Our results showed that the VTI score was 4, indicating that the whole lesion and its surrounding tissue were highly stiff, mainly in malignant breast lesions. Pathologically, some breast cancer can infiltrate the adjacent breast tissue and increase the surrounding tissue’s hardness, which may not be seen in the US. Still, the enlargement of the VTI sclerosing area can be seen on VTI. Therefore, the VTI size is larger than that of the US [6, 16].
In this study, when CMV was used to diagnose breast lesions, there were one false negative and ten false positives, which may be due to the hardness overlap between benign and malignant breast lesions. Some malignant lesions may be soft if combined with bleeding or liquefaction, and some mature fibroadenomas may be very stiff, which may interfere with the diagnosis of CMV. MRI or contrast-enhanced ultrasound (CEUS) may be used as a supplementary diagnostic method to provide more diagnostic information.
In this study, compared with GSV, the sensitivity and AUC value of CMV were higher, although the difference was not significant. However, CMV uses five colors to represent different hardness, which is more practical and comfortable operating in clinical work. Our results confirmed that CMV was a highly repetitive technique with almost perfect consistency (0.854) among radiologists with different work experience. At the same time, the k value of agreement among GSV observers was only 0.599. Therefore, CMV is a useful method for the diagnosis of breast lesions.

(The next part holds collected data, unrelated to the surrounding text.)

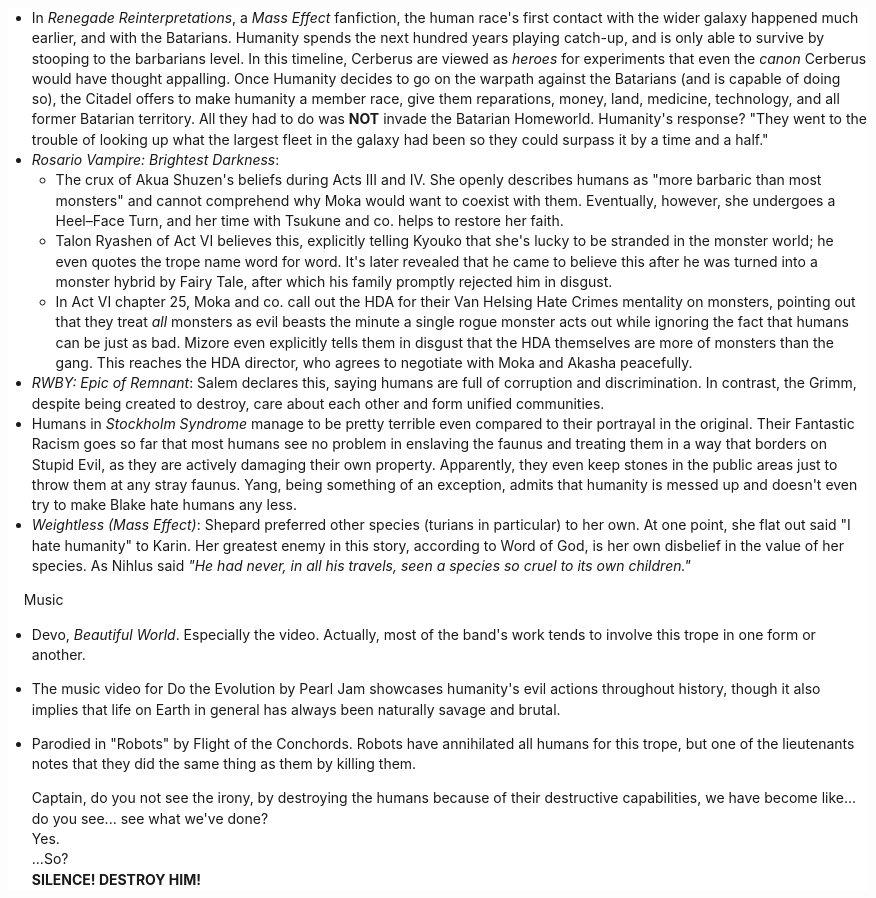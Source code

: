 -   In _Renegade Reinterpretations_, a _Mass Effect_ fanfiction, the human race's first contact with the wider galaxy happened much earlier, and with the Batarians. Humanity spends the next hundred years playing catch-up, and is only able to survive by stooping to the barbarians level. In this timeline, Cerberus are viewed as _heroes_ for experiments that even the _canon_ Cerberus would have thought appalling. Once Humanity decides to go on the warpath against the Batarians (and is capable of doing so), the Citadel offers to make humanity a member race, give them reparations, money, land, medicine, technology, and all former Batarian territory. All they had to do was **NOT** invade the Batarian Homeworld. Humanity's response? "They went to the trouble of looking up what the largest fleet in the galaxy had been so they could surpass it by a time and a half."
-   _Rosario Vampire: Brightest Darkness_:
    -   The crux of Akua Shuzen's beliefs during Acts III and IV. She openly describes humans as "more barbaric than most monsters" and cannot comprehend why Moka would want to coexist with them. Eventually, however, she undergoes a Heel–Face Turn, and her time with Tsukune and co. helps to restore her faith.
    -   Talon Ryashen of Act VI believes this, explicitly telling Kyouko that she's lucky to be stranded in the monster world; he even quotes the trope name word for word. It's later revealed that he came to believe this after he was turned into a monster hybrid by Fairy Tale, after which his family promptly rejected him in disgust.
    -   In Act VI chapter 25, Moka and co. call out the HDA for their Van Helsing Hate Crimes mentality on monsters, pointing out that they treat _all_ monsters as evil beasts the minute a single rogue monster acts out while ignoring the fact that humans can be just as bad. Mizore even explicitly tells them in disgust that the HDA themselves are more of monsters than the gang. This reaches the HDA director, who agrees to negotiate with Moka and Akasha peacefully.
-   _RWBY: Epic of Remnant_: Salem declares this, saying humans are full of corruption and discrimination. In contrast, the Grimm, despite being created to destroy, care about each other and form unified communities.
-   Humans in _Stockholm Syndrome_ manage to be pretty terrible even compared to their portrayal in the original. Their Fantastic Racism goes so far that most humans see no problem in enslaving the faunus and treating them in a way that borders on Stupid Evil, as they are actively damaging their own property. Apparently, they even keep stones in the public areas just to throw them at any stray faunus. Yang, being something of an exception, admits that humanity is messed up and doesn't even try to make Blake hate humans any less.
-   _Weightless (Mass Effect)_: Shepard preferred other species (turians in particular) to her own. At one point, she flat out said "I hate humanity" to Karin. Her greatest enemy in this story, according to Word of God, is her own disbelief in the value of her species. As Nihlus said _"He had never, in all his travels, seen a species so cruel to its own children."_

    Music 

-   Devo, _Beautiful World_. Especially the video. Actually, most of the band's work tends to involve this trope in one form or another.
-   The music video for Do the Evolution by Pearl Jam showcases humanity's evil actions throughout history, though it also implies that life on Earth in general has always been naturally savage and brutal.
-   Parodied in "Robots" by Flight of the Conchords. Robots have annihilated all humans for this trope, but one of the lieutenants notes that they did the same thing as them by killing them.
    
    Captain, do you not see the irony, by destroying the humans because of their destructive capabilities, we have become like... do you see... see what we've done?  
    Yes.  
    ...So?  
    **SILENCE! DESTROY HIM!**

This study has several limitations. First of all, this study is a retrospective analysis, in which the selection bias is inevitable. Also, only pathologically confirmed nodules are included, the sample size is not large enough, and the pathological type is relatively simple. Second, the radiologists involved in image interpretation in this study come from the same institution and the same department. Observers who have been trained and educated in different institutions may lead to different results. Third, in this study, the images analyzed by the observers are static, not real-time. During the real-time inspection, diagnostic performance and agreement among observers may differ, representing day-to-day practice. Fourth, this study did not compare the diagnostic performance of CMV with MRI or CEUS. Fifth, the size of the VTI’s ROI is critical. If the lesion is close to the skin or chest, high-quality VTI images may not be obtained, and the results may be unreliable. Finally, VTI’s role in nodules with calcifications may be limited because calcification can lead to an increase in hardness.
Conclusion
To sum up, this study shows that CMV is a useful tool for differentiating benign and malignant breast lesions. Compared with GSV, the inter-observer agreement of CMV is higher.
Footnotes
Acknowledgments
The authors gratefully acknowledge the technical assistance of Xiao-Jia Liu, Xiao-E Huang, Xiaohuang-Zhu, and Wenqiang-Lin from the Department of Ultrasound, The First Affiliated Hospital of Shantou University Medical College, Shantou, Guangdong Province, P.R. China.
Conflict of interest
The authors declare that they have no conflict of interest.
Ethical approval
Our institutional ethics committee has approved this retrospective study. The Institutional Review Board waived informed consent.
Funding
This research did not receive any specific grant from funding agencies in the public, commercial, or not-for-profit sectors.